Record extracts
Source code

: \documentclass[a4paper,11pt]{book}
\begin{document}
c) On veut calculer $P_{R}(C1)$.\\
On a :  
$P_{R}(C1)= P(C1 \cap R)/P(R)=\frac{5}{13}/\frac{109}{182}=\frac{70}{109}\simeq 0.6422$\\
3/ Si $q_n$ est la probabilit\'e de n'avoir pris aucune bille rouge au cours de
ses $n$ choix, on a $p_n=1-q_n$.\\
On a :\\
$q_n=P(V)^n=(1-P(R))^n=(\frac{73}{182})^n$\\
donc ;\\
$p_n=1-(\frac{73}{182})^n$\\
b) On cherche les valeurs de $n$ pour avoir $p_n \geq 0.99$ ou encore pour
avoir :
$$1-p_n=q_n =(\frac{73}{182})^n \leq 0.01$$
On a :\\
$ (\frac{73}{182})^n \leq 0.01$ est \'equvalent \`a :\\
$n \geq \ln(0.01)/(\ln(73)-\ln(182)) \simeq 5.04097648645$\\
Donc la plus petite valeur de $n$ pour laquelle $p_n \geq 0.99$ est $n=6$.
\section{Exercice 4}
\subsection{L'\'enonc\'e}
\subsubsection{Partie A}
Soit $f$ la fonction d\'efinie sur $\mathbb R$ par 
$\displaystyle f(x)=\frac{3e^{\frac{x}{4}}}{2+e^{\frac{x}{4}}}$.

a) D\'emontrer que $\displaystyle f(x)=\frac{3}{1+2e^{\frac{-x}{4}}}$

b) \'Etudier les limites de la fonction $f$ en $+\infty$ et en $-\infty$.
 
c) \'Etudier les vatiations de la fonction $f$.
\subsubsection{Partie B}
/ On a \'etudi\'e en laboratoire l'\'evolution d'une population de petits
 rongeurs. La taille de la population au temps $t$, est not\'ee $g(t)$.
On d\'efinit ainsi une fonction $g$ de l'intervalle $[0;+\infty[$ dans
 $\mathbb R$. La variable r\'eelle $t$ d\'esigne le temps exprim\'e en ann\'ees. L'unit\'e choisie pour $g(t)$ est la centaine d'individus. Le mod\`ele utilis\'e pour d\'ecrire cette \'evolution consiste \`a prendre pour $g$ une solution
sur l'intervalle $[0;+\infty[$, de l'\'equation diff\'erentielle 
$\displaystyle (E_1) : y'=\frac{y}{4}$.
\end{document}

Action item
Looking over the records, find each line with the word "temps" and copy it.

Answer to the exercise
 rongeurs. La taille de la population au temps $t$, est not\'ee $g(t)$.
 $\mathbb R$. La variable r\'eelle $t$ d\'esigne le temps exprim\'e en ann\'ees. L'unit\'e choisie pour $g(t)$ est la centaine d'individus. Le mod\`ele utilis\'e pour d\'ecrire cette \'evolution consiste \`a prendre pour $g$ une solution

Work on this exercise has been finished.